- **Exercise details**
Lines with the word "module" in them must be copied from the records below.

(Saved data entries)
**********
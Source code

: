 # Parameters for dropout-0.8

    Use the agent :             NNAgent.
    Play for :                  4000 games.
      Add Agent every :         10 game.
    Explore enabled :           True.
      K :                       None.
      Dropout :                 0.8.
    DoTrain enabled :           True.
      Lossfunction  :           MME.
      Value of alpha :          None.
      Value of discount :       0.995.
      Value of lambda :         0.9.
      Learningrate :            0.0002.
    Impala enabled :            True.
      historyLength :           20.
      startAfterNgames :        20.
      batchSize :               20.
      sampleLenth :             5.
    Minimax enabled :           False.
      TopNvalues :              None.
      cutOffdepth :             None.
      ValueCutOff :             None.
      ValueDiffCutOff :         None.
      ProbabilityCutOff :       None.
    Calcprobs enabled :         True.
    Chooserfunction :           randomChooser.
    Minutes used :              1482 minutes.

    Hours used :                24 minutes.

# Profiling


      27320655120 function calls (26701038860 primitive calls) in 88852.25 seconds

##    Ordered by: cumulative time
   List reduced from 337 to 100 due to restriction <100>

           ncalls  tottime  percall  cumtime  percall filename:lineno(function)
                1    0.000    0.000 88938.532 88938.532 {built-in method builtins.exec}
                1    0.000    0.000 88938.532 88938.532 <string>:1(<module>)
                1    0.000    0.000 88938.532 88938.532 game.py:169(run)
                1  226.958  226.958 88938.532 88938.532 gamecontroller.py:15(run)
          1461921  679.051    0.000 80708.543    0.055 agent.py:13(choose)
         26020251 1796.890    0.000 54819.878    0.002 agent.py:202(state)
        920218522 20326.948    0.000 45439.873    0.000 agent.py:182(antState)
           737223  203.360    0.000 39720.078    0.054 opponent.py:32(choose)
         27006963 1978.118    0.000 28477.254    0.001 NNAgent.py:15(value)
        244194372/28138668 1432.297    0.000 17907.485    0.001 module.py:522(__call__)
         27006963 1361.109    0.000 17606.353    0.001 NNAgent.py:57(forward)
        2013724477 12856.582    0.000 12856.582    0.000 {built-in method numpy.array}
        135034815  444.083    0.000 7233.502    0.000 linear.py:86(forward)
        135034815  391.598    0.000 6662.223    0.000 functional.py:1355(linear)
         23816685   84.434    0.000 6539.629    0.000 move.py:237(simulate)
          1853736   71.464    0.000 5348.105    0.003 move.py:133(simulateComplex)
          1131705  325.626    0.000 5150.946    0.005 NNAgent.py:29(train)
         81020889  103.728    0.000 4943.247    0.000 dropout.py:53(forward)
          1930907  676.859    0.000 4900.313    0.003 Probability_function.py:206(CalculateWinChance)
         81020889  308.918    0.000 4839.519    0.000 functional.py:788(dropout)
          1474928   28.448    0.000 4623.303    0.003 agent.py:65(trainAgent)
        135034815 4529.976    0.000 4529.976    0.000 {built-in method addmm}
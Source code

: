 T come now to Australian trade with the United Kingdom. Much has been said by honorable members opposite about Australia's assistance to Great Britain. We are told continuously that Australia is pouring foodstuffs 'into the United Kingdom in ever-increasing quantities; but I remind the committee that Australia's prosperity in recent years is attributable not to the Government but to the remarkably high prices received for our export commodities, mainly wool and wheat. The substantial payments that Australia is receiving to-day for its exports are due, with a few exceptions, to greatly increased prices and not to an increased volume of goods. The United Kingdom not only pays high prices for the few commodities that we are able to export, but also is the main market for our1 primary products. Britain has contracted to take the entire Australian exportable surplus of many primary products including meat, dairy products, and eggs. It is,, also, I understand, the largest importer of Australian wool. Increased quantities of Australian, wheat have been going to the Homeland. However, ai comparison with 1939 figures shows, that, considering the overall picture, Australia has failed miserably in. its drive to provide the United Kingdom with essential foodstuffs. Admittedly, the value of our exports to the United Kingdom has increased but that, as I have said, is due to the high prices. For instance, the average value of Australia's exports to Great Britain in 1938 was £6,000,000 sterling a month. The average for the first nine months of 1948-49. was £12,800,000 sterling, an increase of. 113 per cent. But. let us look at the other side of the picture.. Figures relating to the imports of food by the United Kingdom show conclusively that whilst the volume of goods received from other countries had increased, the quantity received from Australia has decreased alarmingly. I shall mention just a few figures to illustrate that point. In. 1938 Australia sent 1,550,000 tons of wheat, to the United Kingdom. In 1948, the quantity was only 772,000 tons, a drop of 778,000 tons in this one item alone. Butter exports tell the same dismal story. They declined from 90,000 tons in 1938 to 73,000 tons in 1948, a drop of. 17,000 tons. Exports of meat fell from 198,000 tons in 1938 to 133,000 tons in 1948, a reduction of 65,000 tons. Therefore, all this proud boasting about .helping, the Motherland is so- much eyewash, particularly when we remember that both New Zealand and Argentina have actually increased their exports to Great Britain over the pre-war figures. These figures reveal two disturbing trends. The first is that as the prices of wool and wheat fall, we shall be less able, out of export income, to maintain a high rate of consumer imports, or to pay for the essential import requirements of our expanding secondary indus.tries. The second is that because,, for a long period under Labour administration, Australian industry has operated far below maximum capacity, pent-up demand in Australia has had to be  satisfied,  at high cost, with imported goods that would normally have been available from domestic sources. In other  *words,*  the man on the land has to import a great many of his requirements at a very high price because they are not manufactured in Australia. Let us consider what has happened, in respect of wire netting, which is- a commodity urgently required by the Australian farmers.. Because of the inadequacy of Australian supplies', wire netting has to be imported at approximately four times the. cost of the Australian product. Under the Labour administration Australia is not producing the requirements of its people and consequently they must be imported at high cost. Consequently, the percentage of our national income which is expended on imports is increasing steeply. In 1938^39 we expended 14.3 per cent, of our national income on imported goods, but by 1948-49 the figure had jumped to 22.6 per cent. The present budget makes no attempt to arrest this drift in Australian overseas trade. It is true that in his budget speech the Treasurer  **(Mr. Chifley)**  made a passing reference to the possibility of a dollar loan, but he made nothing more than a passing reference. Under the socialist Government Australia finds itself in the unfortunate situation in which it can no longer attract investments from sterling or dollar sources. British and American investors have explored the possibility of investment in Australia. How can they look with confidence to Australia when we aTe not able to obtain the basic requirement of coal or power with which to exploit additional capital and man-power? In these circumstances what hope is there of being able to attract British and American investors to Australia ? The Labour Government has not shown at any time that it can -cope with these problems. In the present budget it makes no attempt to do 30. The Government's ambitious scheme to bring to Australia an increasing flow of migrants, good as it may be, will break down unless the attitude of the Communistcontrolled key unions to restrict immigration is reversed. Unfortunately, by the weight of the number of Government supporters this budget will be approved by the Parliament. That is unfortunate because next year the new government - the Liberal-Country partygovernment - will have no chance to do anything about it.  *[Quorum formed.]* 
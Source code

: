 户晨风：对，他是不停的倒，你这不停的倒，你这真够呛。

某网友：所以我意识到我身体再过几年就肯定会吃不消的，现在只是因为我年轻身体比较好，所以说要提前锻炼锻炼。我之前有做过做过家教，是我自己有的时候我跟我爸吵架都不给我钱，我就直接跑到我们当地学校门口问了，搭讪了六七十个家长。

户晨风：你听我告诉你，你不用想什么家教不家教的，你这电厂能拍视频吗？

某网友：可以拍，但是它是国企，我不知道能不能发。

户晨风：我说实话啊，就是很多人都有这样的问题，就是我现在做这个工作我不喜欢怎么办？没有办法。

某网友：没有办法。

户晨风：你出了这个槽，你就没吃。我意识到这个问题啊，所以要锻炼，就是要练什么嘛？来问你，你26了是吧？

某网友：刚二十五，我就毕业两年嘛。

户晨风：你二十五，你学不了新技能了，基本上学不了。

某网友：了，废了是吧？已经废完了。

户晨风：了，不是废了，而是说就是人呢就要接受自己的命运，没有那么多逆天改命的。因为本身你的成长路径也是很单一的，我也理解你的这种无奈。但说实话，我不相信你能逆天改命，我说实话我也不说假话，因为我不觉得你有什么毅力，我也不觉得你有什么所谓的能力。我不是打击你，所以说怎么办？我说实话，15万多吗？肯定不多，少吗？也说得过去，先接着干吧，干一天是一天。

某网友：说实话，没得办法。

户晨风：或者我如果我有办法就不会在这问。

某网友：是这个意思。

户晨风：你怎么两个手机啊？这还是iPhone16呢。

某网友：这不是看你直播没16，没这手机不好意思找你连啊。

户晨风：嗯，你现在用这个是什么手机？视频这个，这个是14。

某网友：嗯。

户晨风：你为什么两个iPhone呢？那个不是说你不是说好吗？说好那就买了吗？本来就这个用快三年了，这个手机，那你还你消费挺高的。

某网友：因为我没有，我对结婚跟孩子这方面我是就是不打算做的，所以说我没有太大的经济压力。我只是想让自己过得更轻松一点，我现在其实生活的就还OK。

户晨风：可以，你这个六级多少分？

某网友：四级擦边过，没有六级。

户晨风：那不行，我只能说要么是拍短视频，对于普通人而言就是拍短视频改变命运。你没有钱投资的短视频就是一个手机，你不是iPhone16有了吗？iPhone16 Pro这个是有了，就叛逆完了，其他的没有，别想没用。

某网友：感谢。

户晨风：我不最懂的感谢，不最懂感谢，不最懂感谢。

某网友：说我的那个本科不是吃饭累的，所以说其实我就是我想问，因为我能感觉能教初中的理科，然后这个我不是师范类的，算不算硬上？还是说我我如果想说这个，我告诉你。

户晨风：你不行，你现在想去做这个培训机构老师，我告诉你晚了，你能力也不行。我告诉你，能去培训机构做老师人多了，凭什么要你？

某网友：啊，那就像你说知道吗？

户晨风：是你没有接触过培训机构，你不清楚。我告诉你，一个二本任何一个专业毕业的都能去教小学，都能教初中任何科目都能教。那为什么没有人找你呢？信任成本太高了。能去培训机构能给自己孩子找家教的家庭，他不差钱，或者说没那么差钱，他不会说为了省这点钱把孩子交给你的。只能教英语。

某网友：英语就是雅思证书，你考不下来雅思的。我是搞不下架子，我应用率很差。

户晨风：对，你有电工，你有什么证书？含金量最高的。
**********
- **Response box**
                1    0.000    0.000 88938.532 88938.532 <string>:1(<module>)
        244194372/28138668 1432.297    0.000 17907.485    0.001 module.py:522(__call__)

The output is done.